### What you have to do
Lines in the listing below that contain the string "setClaimer" are to be found and copied.

### Input
★ ★ ★ ★ ★

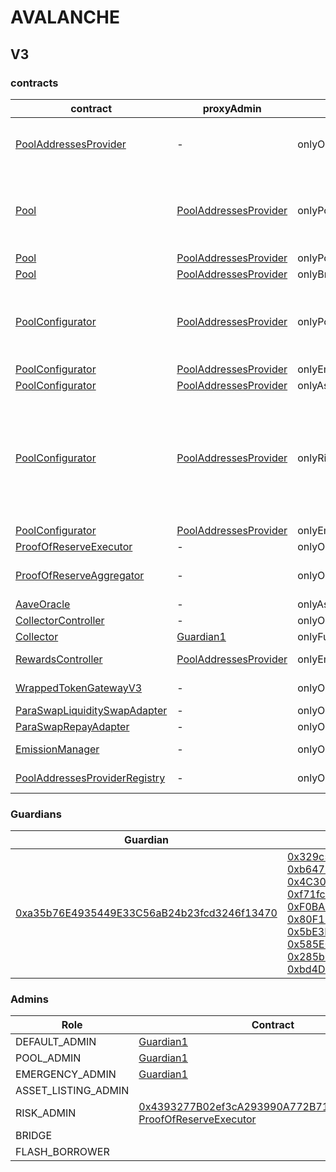 # AVALANCHE 
## V3 
### contracts
| contract |proxyAdmin |modifier |permission owner |functions |
|----------|----------|----------|----------|----------|
|  [PoolAddressesProvider](https://snowtrace.io/address/0xa97684ead0e402dC232d5A977953DF7ECBaB3CDb) |  - |  onlyOwner |  [Guardian1](https://snowtrace.io/address/0xa35b76E4935449E33C56aB24b23fcd3246f13470) |  setMarketId, setAddress, setAddressAsProxy, setPoolImpl, setPoolConfiguratorImpl, setPriceOracle, setACLManager, setACLAdmin, setPriceOracleSentinel, setPoolDataProvider | |--------|--------|--------|--------|--------|
|  [Pool](https://snowtrace.io/address/0x794a61358D6845594F94dc1DB02A252b5b4814aD) |  [PoolAddressesProvider](https://snowtrace.io/address/0xa97684ead0e402dC232d5A977953DF7ECBaB3CDb) |  onlyPoolConfigurator |  [PoolConfigurator](https://snowtrace.io/address/0x8145eddDf43f50276641b55bd3AD95944510021E) |  initReserve, dropReserve, setReserveInterestRateStrategyAddress, setConfiguration, updateBridgeProtocolFee, updateFlashloanPremiums, configureEModeCategory, resetIsolationModeTotalDebt | |--------|--------|--------|--------|--------|
|  [Pool](https://snowtrace.io/address/0x794a61358D6845594F94dc1DB02A252b5b4814aD) |  [PoolAddressesProvider](https://snowtrace.io/address/0xa97684ead0e402dC232d5A977953DF7ECBaB3CDb) |  onlyPoolAdmin |  [Guardian1](https://snowtrace.io/address/0xa35b76E4935449E33C56aB24b23fcd3246f13470) |  rescueTokens | |--------|--------|--------|--------|--------|
|  [Pool](https://snowtrace.io/address/0x794a61358D6845594F94dc1DB02A252b5b4814aD) |  [PoolAddressesProvider](https://snowtrace.io/address/0xa97684ead0e402dC232d5A977953DF7ECBaB3CDb) |  onlyBridge |   |  mintUnbacked, backUnbacked | |--------|--------|--------|--------|--------|
|  [PoolConfigurator](https://snowtrace.io/address/0x8145eddDf43f50276641b55bd3AD95944510021E) |  [PoolAddressesProvider](https://snowtrace.io/address/0xa97684ead0e402dC232d5A977953DF7ECBaB3CDb) |  onlyPoolAdmin |  [Guardian1](https://snowtrace.io/address/0xa35b76E4935449E33C56aB24b23fcd3246f13470) |  dropReserve, dropReserve, updateAToken, updateStableDebtToken, updateVariableDebtToken, setReserveActive, updateBridgeProtocolFee, updateFlashloanPremiumTotal, updateFlashloanPremiumToProtocol | |--------|--------|--------|--------|--------|
|  [PoolConfigurator](https://snowtrace.io/address/0x8145eddDf43f50276641b55bd3AD95944510021E) |  [PoolAddressesProvider](https://snowtrace.io/address/0xa97684ead0e402dC232d5A977953DF7ECBaB3CDb) |  onlyEmergencyAdmin |  [Guardian1](https://snowtrace.io/address/0xa35b76E4935449E33C56aB24b23fcd3246f13470) |  setPoolPause | |--------|--------|--------|--------|--------|
|  [PoolConfigurator](https://snowtrace.io/address/0x8145eddDf43f50276641b55bd3AD95944510021E) |  [PoolAddressesProvider](https://snowtrace.io/address/0xa97684ead0e402dC232d5A977953DF7ECBaB3CDb) |  onlyAssetListingOrPoolAdmins |  [Guardian1](https://snowtrace.io/address/0xa35b76E4935449E33C56aB24b23fcd3246f13470) |  initReserves | |--------|--------|--------|--------|--------|
|  [PoolConfigurator](https://snowtrace.io/address/0x8145eddDf43f50276641b55bd3AD95944510021E) |  [PoolAddressesProvider](https://snowtrace.io/address/0xa97684ead0e402dC232d5A977953DF7ECBaB3CDb) |  onlyRiskOrPoolAdmins |  [Guardian1](https://snowtrace.io/address/0xa35b76E4935449E33C56aB24b23fcd3246f13470), [0x4393277B02ef3cA293990A772B7160a8c76F2443](https://snowtrace.io/address/0x4393277B02ef3cA293990A772B7160a8c76F2443), [ProofOfReserveExecutor](https://snowtrace.io/address/0xab22988D93d5F942fC6B6c6Ea285744809D1d9Cc) |  setReserveBorrowing, setReserveBorrowing, configureReserveAsCollateral, setReserveStableRateBorrowing, setReserveFreeze, setBorrowableInIsolation, setReserveFactor, setDebtCeiling, setSiloedBorrowing, setBorrowCap, setSupplyCap, setLiquidationProtocolFee, setEModeCategory, setAssetEModeCategory, setUnbackedMintCap, setReserveInterestRateStrategyAddress | |--------|--------|--------|--------|--------|
|  [PoolConfigurator](https://snowtrace.io/address/0x8145eddDf43f50276641b55bd3AD95944510021E) |  [PoolAddressesProvider](https://snowtrace.io/address/0xa97684ead0e402dC232d5A977953DF7ECBaB3CDb) |  onlyEmergencyOrPoolAdmin |  [Guardian1](https://snowtrace.io/address/0xa35b76E4935449E33C56aB24b23fcd3246f13470) |  setReservePause | |--------|--------|--------|--------|--------|
|  [ProofOfReserveExecutor](https://snowtrace.io/address/0xab22988D93d5F942fC6B6c6Ea285744809D1d9Cc) |  - |  onlyOwner |  [Guardian1](https://snowtrace.io/address/0xa35b76E4935449E33C56aB24b23fcd3246f13470) |  enableAssets, disableAssets | |--------|--------|--------|--------|--------|
|  [ProofOfReserveAggregator](https://snowtrace.io/address/0x80f2c02224a2E548FC67c0bF705eBFA825dd5439) |  - |  onlyOwner |  [Guardian1](https://snowtrace.io/address/0xa35b76E4935449E33C56aB24b23fcd3246f13470) |  enableProofOfReserveFeed, enableProofOfReserveFeedWithBridgeWrapper, disableProofOfReserveFeed | |--------|--------|--------|--------|--------|
|  [AaveOracle](https://snowtrace.io/address/0xEBd36016B3eD09D4693Ed4251c67Bd858c3c7C9C) |  - |  onlyAssetListingOrPoolAdmins |  [Guardian1](https://snowtrace.io/address/0xa35b76E4935449E33C56aB24b23fcd3246f13470) |  setAssetSources, setFallbackOracle | |--------|--------|--------|--------|--------|
|  [CollectorController](https://snowtrace.io/address/0xaCbE7d574EF8dC39435577eb638167Aca74F79f0) |  - |  onlyOwner |  [Guardian1](https://snowtrace.io/address/0xa35b76E4935449E33C56aB24b23fcd3246f13470) |  approve, transfer | |--------|--------|--------|--------|--------|
|  [Collector](https://snowtrace.io/address/0x5ba7fd868c40c16f7aDfAe6CF87121E13FC2F7a0) |  [Guardian1](https://snowtrace.io/address/0xa35b76E4935449E33C56aB24b23fcd3246f13470) |  onlyFundsAdmin |  [CollectorController](https://snowtrace.io/address/0xaCbE7d574EF8dC39435577eb638167Aca74F79f0) |  approve, transfer, setFundsAdmin | |--------|--------|--------|--------|--------|
|  [RewardsController](https://snowtrace.io/address/0x929EC64c34a17401F460460D4B9390518E5B473e) |  [PoolAddressesProvider](https://snowtrace.io/address/0xa97684ead0e402dC232d5A977953DF7ECBaB3CDb) |  onlyEmissionManager |  [EmissionManager](https://snowtrace.io/address/0x048f2228D7Bf6776f99aB50cB1b1eaB4D1d4cA73) |  configureAssets, setTransferStrategy, setRewardOracle, setClaimer | |--------|--------|--------|--------|--------|
|  [WrappedTokenGatewayV3](https://snowtrace.io/address/0x6F143FE2F7B02424ad3CaD1593D6f36c0Aab69d7) |  - |  onlyOwner |  [Guardian1](https://snowtrace.io/address/0xa35b76E4935449E33C56aB24b23fcd3246f13470) |  emergencyTokenTransfer, emergencyEtherTransfer | |--------|--------|--------|--------|--------|
|  [ParaSwapLiquiditySwapAdapter](https://snowtrace.io/address/0xF7fC20D9D1D8DFE55F5F2c3180272a5747dD327F) |  - |  onlyOwner |  [0x0d541A4E05d3df625A5aFe23beF0E4EeCBDB201A](https://snowtrace.io/address/0x0d541A4E05d3df625A5aFe23beF0E4EeCBDB201A) |  rescueTokens | |--------|--------|--------|--------|--------|
|  [ParaSwapRepayAdapter](https://snowtrace.io/address/0x8a743090e9759E758d15a4CFd18408fb6332c625) |  - |  onlyOwner |  [0x0d541A4E05d3df625A5aFe23beF0E4EeCBDB201A](https://snowtrace.io/address/0x0d541A4E05d3df625A5aFe23beF0E4EeCBDB201A) |  rescueTokens | |--------|--------|--------|--------|--------|
|  [EmissionManager](https://snowtrace.io/address/0x048f2228D7Bf6776f99aB50cB1b1eaB4D1d4cA73) |  - |  onlyOwner |  [Guardian1](https://snowtrace.io/address/0xa35b76E4935449E33C56aB24b23fcd3246f13470) |  setClaimer, setEmissionAdmin, setRewardsController | |--------|--------|--------|--------|--------|
|  [PoolAddressesProviderRegistry](https://snowtrace.io/address/0x770ef9f4fe897e59daCc474EF11238303F9552b6) |  - |  onlyOwner |  [Guardian1](https://snowtrace.io/address/0xa35b76E4935449E33C56aB24b23fcd3246f13470) |  registerAddressesProvider, unregisterAddressesProvider | |--------|--------|--------|--------|--------|

### Guardians 
| Guardian |Owners |
|----------|----------|
|  [0xa35b76E4935449E33C56aB24b23fcd3246f13470](https://snowtrace.io/address/0xa35b76E4935449E33C56aB24b23fcd3246f13470) |  [0x329c54289Ff5D6B7b7daE13592C6B1EDA1543eD4](https://snowtrace.io/address/0x329c54289Ff5D6B7b7daE13592C6B1EDA1543eD4), [0xb647055A9915bF9c8021a684E175A353525b9890](https://snowtrace.io/address/0xb647055A9915bF9c8021a684E175A353525b9890), [0x4C30E33758216aD0d676419c21CB8D014C68099f](https://snowtrace.io/address/0x4C30E33758216aD0d676419c21CB8D014C68099f), [0xf71fc92e2949ccF6A5Fd369a0b402ba80Bc61E02](https://snowtrace.io/address/0xf71fc92e2949ccF6A5Fd369a0b402ba80Bc61E02), [0xF0BA0fF18498F6fab57b8286006F9512D6aE2565](https://snowtrace.io/address/0xF0BA0fF18498F6fab57b8286006F9512D6aE2565), [0x80F11A20cd3855cAe3640558Ff320401EE970cFa](https://snowtrace.io/address/0x80F11A20cd3855cAe3640558Ff320401EE970cFa), [0x5bE3E96Cdc3A97628bD7308d3588B9a474F4A54d](https://snowtrace.io/address/0x5bE3E96Cdc3A97628bD7308d3588B9a474F4A54d), [0x585E06CA576D0565a035301819FD2cfD7104c1E8](https://snowtrace.io/address/0x585E06CA576D0565a035301819FD2cfD7104c1E8), [0x285b7EEa81a5B66B62e7276a24c1e0F83F7409c1](https://snowtrace.io/address/0x285b7EEa81a5B66B62e7276a24c1e0F83F7409c1), [0xbd4DCfA978c6D0d342cE36809AfFFa49d4B7f1F7](https://snowtrace.io/address/0xbd4DCfA978c6D0d342cE36809AfFFa49d4B7f1F7) | |--------|--------|

### Admins 
| Role |Contract |
|----------|----------|
|  DEFAULT_ADMIN |  [Guardian1](https://snowtrace.io/address/0xa35b76E4935449E33C56aB24b23fcd3246f13470) | |--------|--------|
|  POOL_ADMIN |  [Guardian1](https://snowtrace.io/address/0xa35b76E4935449E33C56aB24b23fcd3246f13470) | |--------|--------|
|  EMERGENCY_ADMIN |  [Guardian1](https://snowtrace.io/address/0xa35b76E4935449E33C56aB24b23fcd3246f13470) | |--------|--------|
|  ASSET_LISTING_ADMIN |   | |--------|--------|
|  RISK_ADMIN |  [0x4393277B02ef3cA293990A772B7160a8c76F2443](https://snowtrace.io/address/0x4393277B02ef3cA293990A772B7160a8c76F2443), [ProofOfReserveExecutor](https://snowtrace.io/address/0xab22988D93d5F942fC6B6c6Ea285744809D1d9Cc) | |--------|--------|
|  BRIDGE |   | |--------|--------|
|  FLASH_BORROWER |   | |--------|--------|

★ ★ ★ ★ ★

### Task answer
|  [RewardsController](https://snowtrace.io/address/0x929EC64c34a17401F460460D4B9390518E5B473e) |  [PoolAddressesProvider](https://snowtrace.io/address/0xa97684ead0e402dC232d5A977953DF7ECBaB3CDb) |  onlyEmissionManager |  [EmissionManager](https://snowtrace.io/address/0x048f2228D7Bf6776f99aB50cB1b1eaB4D1d4cA73) |  configureAssets, setTransferStrategy, setRewardOracle, setClaimer | |--------|--------|--------|--------|--------|
|  [EmissionManager](https://snowtrace.io/address/0x048f2228D7Bf6776f99aB50cB1b1eaB4D1d4cA73) |  - |  onlyOwner |  [Guardian1](https://snowtrace.io/address/0xa35b76E4935449E33C56aB24b23fcd3246f13470) |  setClaimer, setEmissionAdmin, setRewardsController | |--------|--------|--------|--------|--------|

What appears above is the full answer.